■ **Work instruction**: For each line below that includes the word "apiKey", make a copy.

[Data excerpts — start]

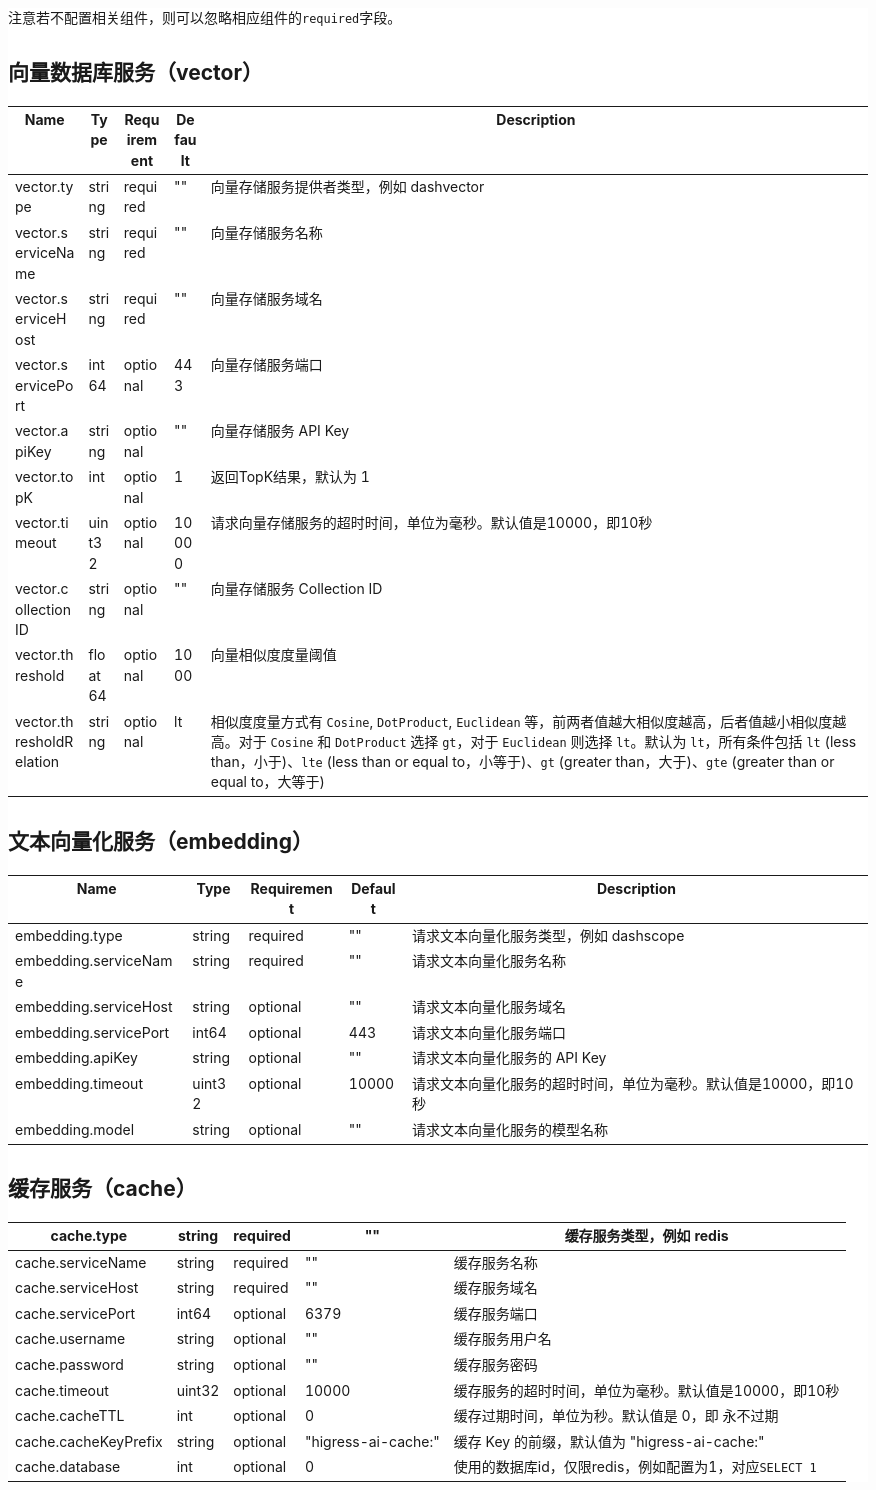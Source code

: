 注意若不配置相关组件，则可以忽略相应组件的`required`字段。


## 向量数据库服务（vector）
| Name | Type | Requirement | Default | Description |
| --- | --- | --- | --- | --- |
| vector.type | string | required | "" | 向量存储服务提供者类型，例如 dashvector |
| vector.serviceName | string | required | "" | 向量存储服务名称 |
| vector.serviceHost | string | required | "" | 向量存储服务域名 |
| vector.servicePort | int64 | optional | 443 | 向量存储服务端口 |
| vector.apiKey | string | optional | ""  | 向量存储服务 API Key |
| vector.topK | int | optional | 1 | 返回TopK结果，默认为 1 |
| vector.timeout | uint32 | optional | 10000 | 请求向量存储服务的超时时间，单位为毫秒。默认值是10000，即10秒 |
| vector.collectionID | string | optional | "" | 向量存储服务 Collection ID |
| vector.threshold | float64 | optional | 1000 | 向量相似度度量阈值 |
| vector.thresholdRelation | string | optional | lt | 相似度度量方式有 `Cosine`, `DotProduct`, `Euclidean` 等，前两者值越大相似度越高，后者值越小相似度越高。对于 `Cosine` 和 `DotProduct` 选择 `gt`，对于 `Euclidean` 则选择 `lt`。默认为 `lt`，所有条件包括 `lt` (less than，小于)、`lte` (less than or equal to，小等于)、`gt` (greater than，大于)、`gte` (greater than or equal to，大等于) |

## 文本向量化服务（embedding）
| Name | Type | Requirement | Default | Description |
| --- | --- | --- | --- | --- |
| embedding.type | string | required | "" | 请求文本向量化服务类型，例如 dashscope |
| embedding.serviceName | string | required | "" | 请求文本向量化服务名称 |
| embedding.serviceHost | string | optional | "" | 请求文本向量化服务域名 |
| embedding.servicePort | int64 | optional | 443 | 请求文本向量化服务端口 |
| embedding.apiKey | string | optional | ""  | 请求文本向量化服务的 API Key |
| embedding.timeout | uint32 | optional | 10000 | 请求文本向量化服务的超时时间，单位为毫秒。默认值是10000，即10秒 |
| embedding.model | string | optional | "" | 请求文本向量化服务的模型名称 |


## 缓存服务（cache）
| cache.type | string | required | "" | 缓存服务类型，例如 redis |
| --- | --- | --- | --- | --- |
| cache.serviceName | string | required | "" | 缓存服务名称 |
| cache.serviceHost | string | required | "" | 缓存服务域名 |
| cache.servicePort | int64 | optional | 6379 | 缓存服务端口 |
| cache.username | string | optional | ""  | 缓存服务用户名 |
| cache.password | string | optional | "" | 缓存服务密码 |
| cache.timeout | uint32 | optional | 10000 | 缓存服务的超时时间，单位为毫秒。默认值是10000，即10秒 |
| cache.cacheTTL | int | optional | 0 | 缓存过期时间，单位为秒。默认值是 0，即 永不过期|
| cache.cacheKeyPrefix | string | optional | "higress-ai-cache:" | 缓存 Key 的前缀，默认值为 "higress-ai-cache:" |
| cache.database | int | optional | 0 | 使用的数据库id，仅限redis，例如配置为1，对应`SELECT 1` |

[Data excerpts — finish]

■ **Output for this task**:
| vector.apiKey | string | optional | ""  | 向量存储服务 API Key |
| embedding.apiKey | string | optional | ""  | 请求文本向量化服务的 API Key |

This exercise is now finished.